Congenital dyserythropoietic anemia type I (CDA I), is an autosomal recessive disease with macrocytic anemia in which erythroid precursors in the bone marrow exhibit pathognomonic abnormalities including spongy heterochromatin and chromatin bridges. We have shown previously that the CDAN1 gene, which is mutated in CDA I, encodes Codanin-1, a ubiquitously expressed and evolutionarily conserved large protein. Recently, an additional etiologic factor for CDA I was reported, C15Orf41. Mutations in both CDAN1 and C15Orf41 genes results in very similar erythroid phenotype. However, the possible relationships between these two etiologic factors. We demonstrate here that Codanin-1 and C15Orf41 bind to each other, and Codanin-1 overexpression increases the levels of C15Orf41. C15Orf41 protein is mainly nuclear and Codanin-1 overexpression shifts it to the cytoplasm.
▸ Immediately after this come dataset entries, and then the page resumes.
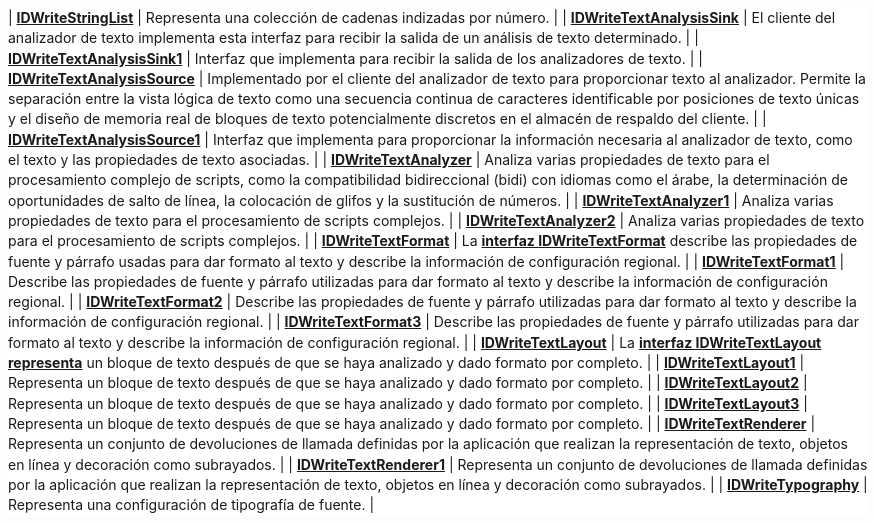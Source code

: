 | [**IDWriteStringList**](/windows/win32/api/dwrite_3/nn-dwrite_3-idwritestringlist) | Representa una colección de cadenas indizadas por número. |
| [**IDWriteTextAnalysisSink**](/windows/win32/api/dwrite/nn-dwrite-idwritetextanalysissink) | El cliente del analizador de texto implementa esta interfaz para recibir la salida de un análisis de texto determinado.  |
| [**IDWriteTextAnalysisSink1**](/windows/win32/api/dwrite_1/nn-dwrite_1-idwritetextanalysissink1) | Interfaz que implementa para recibir la salida de los analizadores de texto. |
| [**IDWriteTextAnalysisSource**](/windows/win32/api/dwrite/nn-dwrite-idwritetextanalysissource) | Implementado por el cliente del analizador de texto para proporcionar texto al analizador. Permite la separación entre la vista lógica de texto como una secuencia continua de caracteres identificable por posiciones de texto únicas y el diseño de memoria real de bloques de texto potencialmente discretos en el almacén de respaldo del cliente.  |
| [**IDWriteTextAnalysisSource1**](/windows/win32/api/dwrite_1/nn-dwrite_1-idwritetextanalysissource1) | Interfaz que implementa para proporcionar la información necesaria al analizador de texto, como el texto y las propiedades de texto asociadas. |
| [**IDWriteTextAnalyzer**](/windows/win32/api/dwrite/nn-dwrite-idwritetextanalyzer) | Analiza varias propiedades de texto para el procesamiento complejo de scripts, como la compatibilidad bidireccional (bidi) con idiomas como el árabe, la determinación de oportunidades de salto de línea, la colocación de glifos y la sustitución de números. |
| [**IDWriteTextAnalyzer1**](/windows/win32/api/dwrite_1/nn-dwrite_1-idwritetextanalyzer1) | Analiza varias propiedades de texto para el procesamiento de scripts complejos. |
| [**IDWriteTextAnalyzer2**](idwritetextanalyzer2.md) | Analiza varias propiedades de texto para el procesamiento de scripts complejos. |
| [**IDWriteTextFormat**](/windows/win32/api/dwrite/nn-dwrite-idwritetextformat) | La [**interfaz IDWriteTextFormat**](/windows/win32/api/dwrite/nn-dwrite-idwritetextformat) describe las propiedades de fuente y párrafo usadas para dar formato al texto y describe la información de configuración regional.  |
| [**IDWriteTextFormat1**](idwritetextformat1.md) | Describe las propiedades de fuente y párrafo utilizadas para dar formato al texto y describe la información de configuración regional.  |
| [**IDWriteTextFormat2**](idwritetextformat2.md) | Describe las propiedades de fuente y párrafo utilizadas para dar formato al texto y describe la información de configuración regional.  |
| [**IDWriteTextFormat3**](/windows/win32/api/dwrite_3/nn-dwrite_3-idwritetextformat3) | Describe las propiedades de fuente y párrafo utilizadas para dar formato al texto y describe la información de configuración regional. |
| [**IDWriteTextLayout**](/windows/win32/api/dwrite/nn-dwrite-idwritetextlayout) | La [**interfaz IDWriteTextLayout representa**](/windows/win32/api/dwrite/nn-dwrite-idwritetextlayout) un bloque de texto después de que se haya analizado y dado formato por completo. |
| [**IDWriteTextLayout1**](/windows/win32/api/dwrite_1/nn-dwrite_1-idwritetextlayout1) | Representa un bloque de texto después de que se haya analizado y dado formato por completo. |
| [**IDWriteTextLayout2**](idwritetextlayout2.md) | Representa un bloque de texto después de que se haya analizado y dado formato por completo. |
| [**IDWriteTextLayout3**](idwritetextlayout3.md) | Representa un bloque de texto después de que se haya analizado y dado formato por completo.  |
| [**IDWriteTextRenderer**](/windows/win32/api/dwrite/nn-dwrite-idwritetextrenderer) | Representa un conjunto de devoluciones de llamada definidas por la aplicación que realizan la representación de texto, objetos en línea y decoración como subrayados. |
| [**IDWriteTextRenderer1**](/windows/win32/api/dwrite_2/nn-dwrite_2-idwritetextrenderer1) | Representa un conjunto de devoluciones de llamada definidas por la aplicación que realizan la representación de texto, objetos en línea y decoración como subrayados.  |
| [**IDWriteTypography**](/windows/win32/api/dwrite/nn-dwrite-idwritetypography) | Representa una configuración de tipografía de fuente. |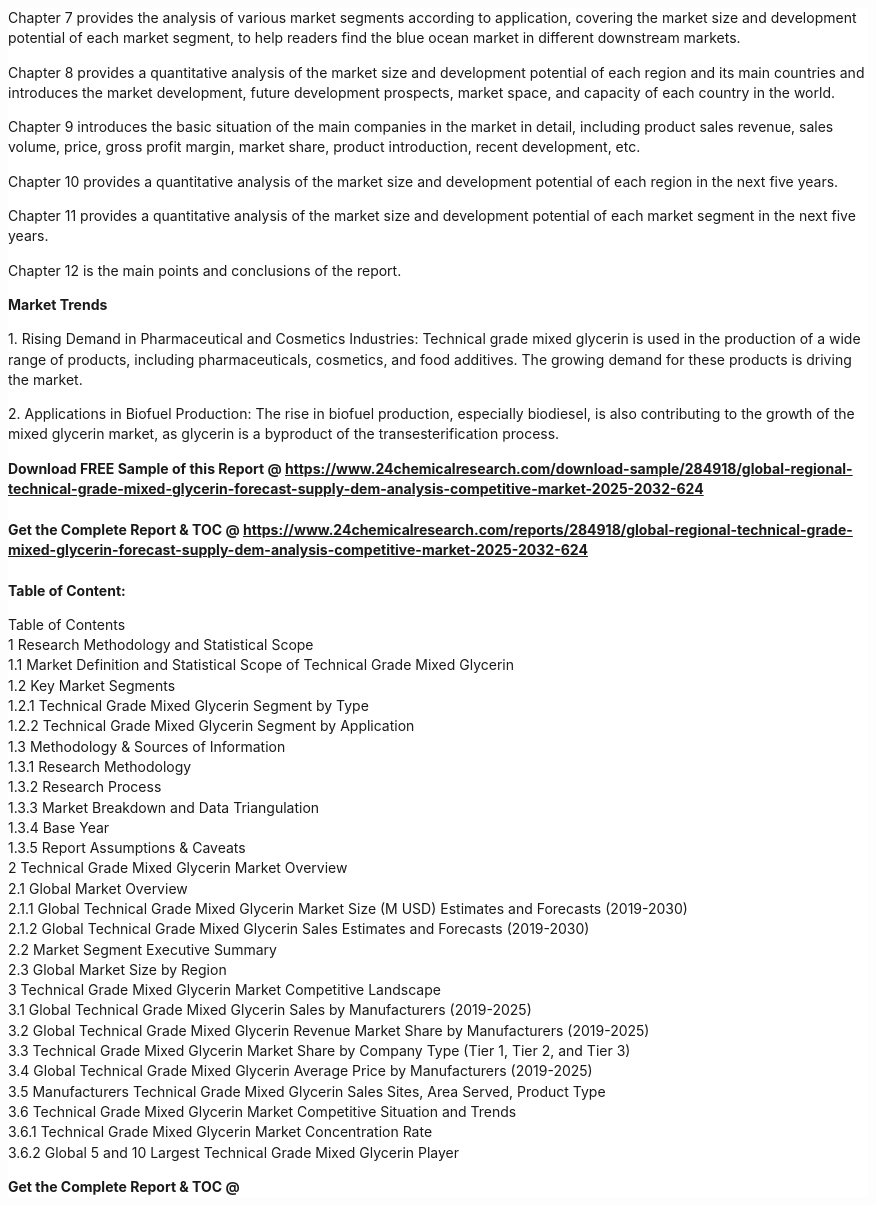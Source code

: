 </p><p>Chapter 7 provides the analysis of various market segments according to application, covering the market size and development potential of each market segment, to help readers find the blue ocean market in different downstream markets.</p><p>
</p><p>Chapter 8 provides a quantitative analysis of the market size and development potential of each region and its main countries and introduces the market development, future development prospects, market space, and capacity of each country in the world.</p><p>
</p><p>Chapter 9 introduces the basic situation of the main companies in the market in detail, including product sales revenue, sales volume, price, gross profit margin, market share, product introduction, recent development, etc.</p><p>
</p><p>Chapter 10 provides a quantitative analysis of the market size and development potential of each region in the next five years.</p><p>
</p><p>Chapter 11 provides a quantitative analysis of the market size and development potential of each market segment in the next five years.</p><p>
</p><p>Chapter 12 is the main points and conclusions of the report.</p><p>
</p><p></p><p>
</p><p><strong>Market Trends</strong></p><p>
</p><p></p><p>
</p><p>1. Rising Demand in Pharmaceutical and Cosmetics Industries: Technical grade mixed glycerin is used in the production of a wide range of products, including pharmaceuticals, cosmetics, and food additives. The growing demand for these products is driving the market.</p><p>
</p><p>2. Applications in Biofuel Production: The rise in biofuel production, especially biodiesel, is also contributing to the growth of the mixed glycerin market, as glycerin is a byproduct of the transesterification process.</p><div><b>Download FREE Sample of this Report @ 
            <a href="https://www.24chemicalresearch.com/download-sample/284918/global-regional-technical-grade-mixed-glycerin-forecast-supply-dem-analysis-competitive-market-2025-2032-624">
            https://www.24chemicalresearch.com/download-sample/284918/global-regional-technical-grade-mixed-glycerin-forecast-supply-dem-analysis-competitive-market-2025-2032-624</a></b></div><br><div><b>Get the Complete Report & TOC @ 
            <a href="https://www.24chemicalresearch.com/reports/284918/global-regional-technical-grade-mixed-glycerin-forecast-supply-dem-analysis-competitive-market-2025-2032-624">
            https://www.24chemicalresearch.com/reports/284918/global-regional-technical-grade-mixed-glycerin-forecast-supply-dem-analysis-competitive-market-2025-2032-624</a></b></div><br>
            <b>Table of Content:</b><p>Table of Contents<br />
1 Research Methodology and Statistical Scope<br />
1.1 Market Definition and Statistical Scope of Technical Grade Mixed Glycerin<br />
1.2 Key Market Segments<br />
1.2.1 Technical Grade Mixed Glycerin Segment by Type<br />
1.2.2 Technical Grade Mixed Glycerin Segment by Application<br />
1.3 Methodology & Sources of Information<br />
1.3.1 Research Methodology<br />
1.3.2 Research Process<br />
1.3.3 Market Breakdown and Data Triangulation<br />
1.3.4 Base Year<br />
1.3.5 Report Assumptions & Caveats<br />
2 Technical Grade Mixed Glycerin Market Overview<br />
2.1 Global Market Overview<br />
2.1.1 Global Technical Grade Mixed Glycerin Market Size (M USD) Estimates and Forecasts (2019-2030)<br />
2.1.2 Global Technical Grade Mixed Glycerin Sales Estimates and Forecasts (2019-2030)<br />
2.2 Market Segment Executive Summary<br />
2.3 Global Market Size by Region<br />
3 Technical Grade Mixed Glycerin Market Competitive Landscape<br />
3.1 Global Technical Grade Mixed Glycerin Sales by Manufacturers (2019-2025)<br />
3.2 Global Technical Grade Mixed Glycerin Revenue Market Share by Manufacturers (2019-2025)<br />
3.3 Technical Grade Mixed Glycerin Market Share by Company Type (Tier 1, Tier 2, and Tier 3)<br />
3.4 Global Technical Grade Mixed Glycerin Average Price by Manufacturers (2019-2025)<br />
3.5 Manufacturers Technical Grade Mixed Glycerin Sales Sites, Area Served, Product Type<br />
3.6 Technical Grade Mixed Glycerin Market Competitive Situation and Trends<br />
3.6.1 Technical Grade Mixed Glycerin Market Concentration Rate<br />
3.6.2 Global 5 and 10 Largest Technical Grade Mixed Glycerin Player</p><div><b>Get the Complete Report & TOC @ 
            <a href="https://www.24chemicalresearch.com/reports/284918/global-regional-technical-grade-mixed-glycerin-forecast-supply-dem-analysis-competitive-market-2025-2032-624">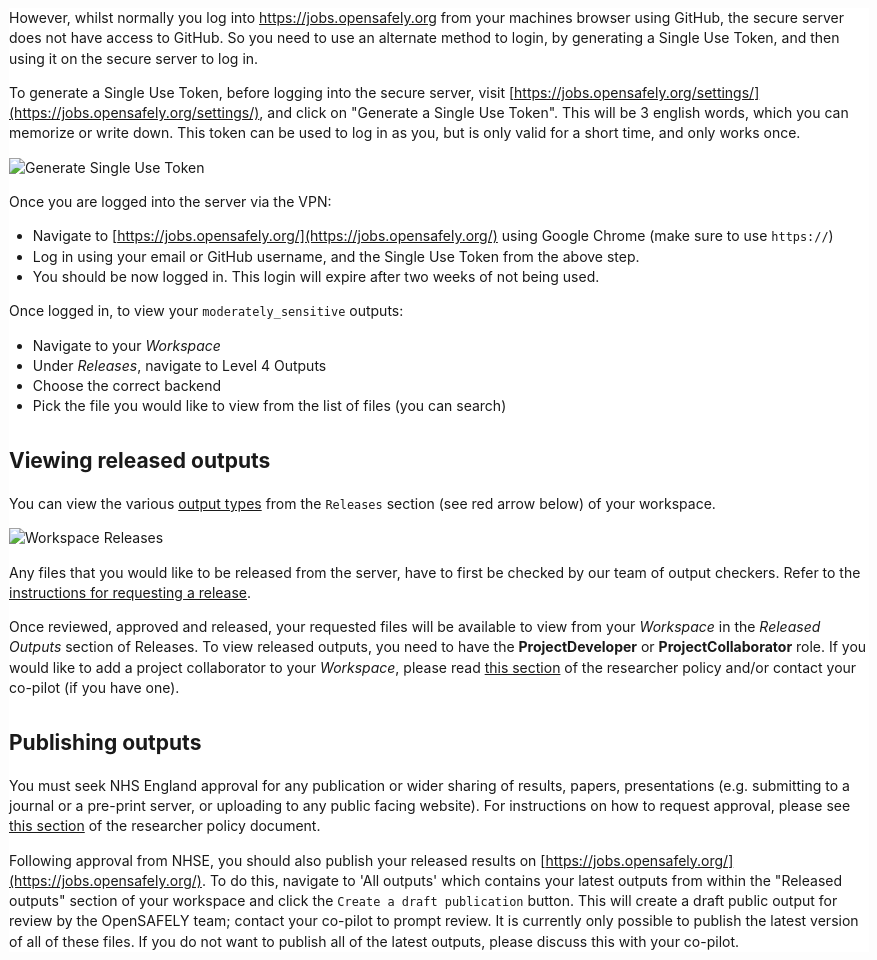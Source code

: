 However, whilst normally you log into <https://jobs.opensafely.org> from your machines
browser using GitHub, the secure server does not have access to
GitHub. So you need to use an alternate method to login, by generating a Single
Use Token, and then using it on the secure server to log in.

To generate a Single Use Token, before logging into the secure server, visit
[https://jobs.opensafely.org/settings/](https://jobs.opensafely.org/settings/),
and click on "Generate a Single Use Token". This will be 3 english words, which
you can memorize or write down. This token can be used to log in as you, but is
only valid for a short time, and only works once.

![Generate Single Use Token](./images/token.png)

Once you are logged into the server via the VPN:

* Navigate to [https://jobs.opensafely.org/](https://jobs.opensafely.org/) using Google Chrome (make sure to use `https://`)
* Log in using your email or GitHub username, and the Single Use Token from the above step.
* You should be now logged in. This login will expire after two weeks of not being used.

Once logged in, to view your `moderately_sensitive` outputs:

* Navigate to your _Workspace_
* Under _Releases_, navigate to Level 4 Outputs
* Choose the correct backend
* Pick the file you would like to view from the list of files (you can search)

## Viewing released outputs

You can view the various [output types](#output-types) from the `Releases` section (see red arrow below) of your workspace.

![Workspace Releases](./images/releases.png)

Any files that you would like to be released from the server, have to first be checked by our team of output checkers. Refer to the [instructions for requesting a release](requesting-file-release.md).

Once reviewed, approved and released, your requested files will be available to view from your _Workspace_ in the _Released Outputs_ section of Releases. To view released outputs, you need to have the **ProjectDeveloper** or **ProjectCollaborator** role. If you would like to add a project collaborator to your _Workspace_, please read [this section](https://www.opensafely.org/policies-for-researchers/#all-datasets-sharing) of the researcher policy and/or contact your co-pilot (if you have one).

## Publishing outputs

You must seek NHS England approval for any publication or wider sharing of results, papers, presentations (e.g. submitting to a journal or a pre-print server, or uploading to any public facing website).
For instructions on how to request approval, please see [this section](https://www.opensafely.org/policies-for-researchers/#all-datasets-publication) of the researcher policy document. 

Following approval from NHSE, you should also publish your released results on [https://jobs.opensafely.org/](https://jobs.opensafely.org/). To do this, navigate to 'All outputs' which contains your latest outputs from within the "Released outputs" section of your workspace and click the `Create a draft publication` button. This will create a draft public output for review by the OpenSAFELY team; contact your co-pilot to prompt review. It is currently only possible to publish the latest version of all of these files. If you do not want to publish all of the latest outputs, please discuss this with your co-pilot.
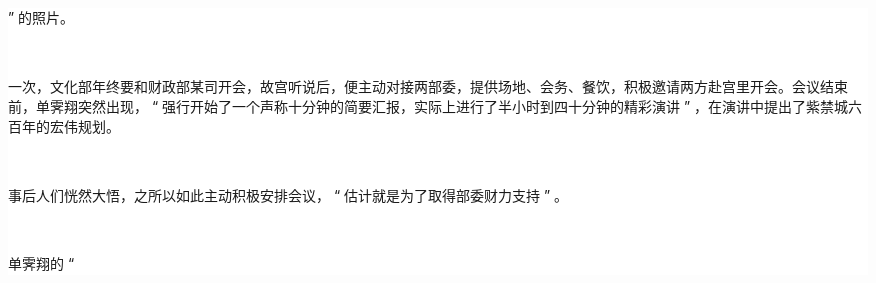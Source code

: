   </span>
  <span class="s2">
   ”
  </span>
  <span class="s1">
   的照片。
  </span>
 </p>
 <p class="p1">
  <span class="s1">
  </span>
  <br/>
 </p>
 <p class="p2">
  <span class="s1">
   一次，文化部年终要和财政部某司开会，故宫听说后，便主动对接两部委，提供场地、会务、餐饮，积极邀请两方赴宫里开会。会议结束前，单霁翔突然出现，
  </span>
  <span class="s2">
   “
  </span>
  <span class="s1">
   强行开始了一个声称十分钟的简要汇报，实际上进行了半小时到四十分钟的精彩演讲
  </span>
  <span class="s2">
   ”
  </span>
  <span class="s1">
   ，在演讲中提出了紫禁城六百年的宏伟规划。
  </span>
 </p>
 <p class="p1">
  <span class="s1">
  </span>
  <br/>
 </p>
 <p class="p2">
  <span class="s1">
   事后人们恍然大悟，之所以如此主动积极安排会议，
  </span>
  <span class="s2">
   “
  </span>
  <span class="s1">
   估计就是为了取得部委财力支持
  </span>
  <span class="s2">
   ”
  </span>
  <span class="s1">
   。
  </span>
 </p>
 <p class="p1">
  <span class="s1">
  </span>
  <br/>
 </p>
 <p class="p2">
  <span class="s1">
   单霁翔的
  </span>
  <span class="s2">
   “
  </span>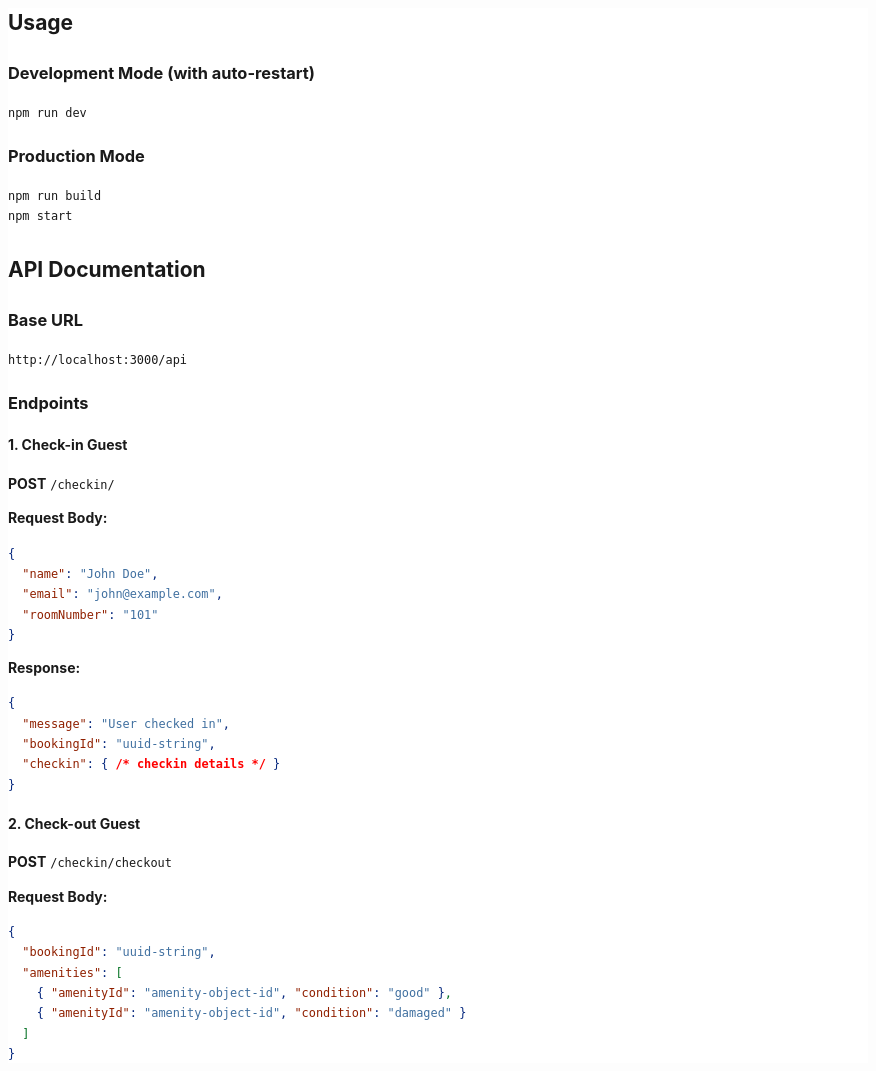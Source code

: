 ## Usage

### Development Mode (with auto-restart)
```bash
npm run dev
```

### Production Mode
```bash
npm run build
npm start
```

## API Documentation

### Base URL
```
http://localhost:3000/api
```

### Endpoints

#### 1. Check-in Guest
**POST** `/checkin/`

**Request Body:**
```json
{
  "name": "John Doe",
  "email": "john@example.com",
  "roomNumber": "101"
}
```

**Response:**
```json
{
  "message": "User checked in",
  "bookingId": "uuid-string",
  "checkin": { /* checkin details */ }
}
```

#### 2. Check-out Guest
**POST** `/checkin/checkout`

**Request Body:**
```json
{
  "bookingId": "uuid-string",
  "amenities": [
    { "amenityId": "amenity-object-id", "condition": "good" },
    { "amenityId": "amenity-object-id", "condition": "damaged" }
  ]
}
```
Phylogenetic analyses demonstrated that even though Codanin-1 is an essential protein in mammals, it was apparently lost from several diverse and unrelated animal taxa. Interestingly, C15Orf41 was eliminated in the exact same animal taxa. To the best of our knowledge this is one of the extreme cases of the Phylogenetic Profiling phenomenon, which strongly suggests common pathways for these two proteins.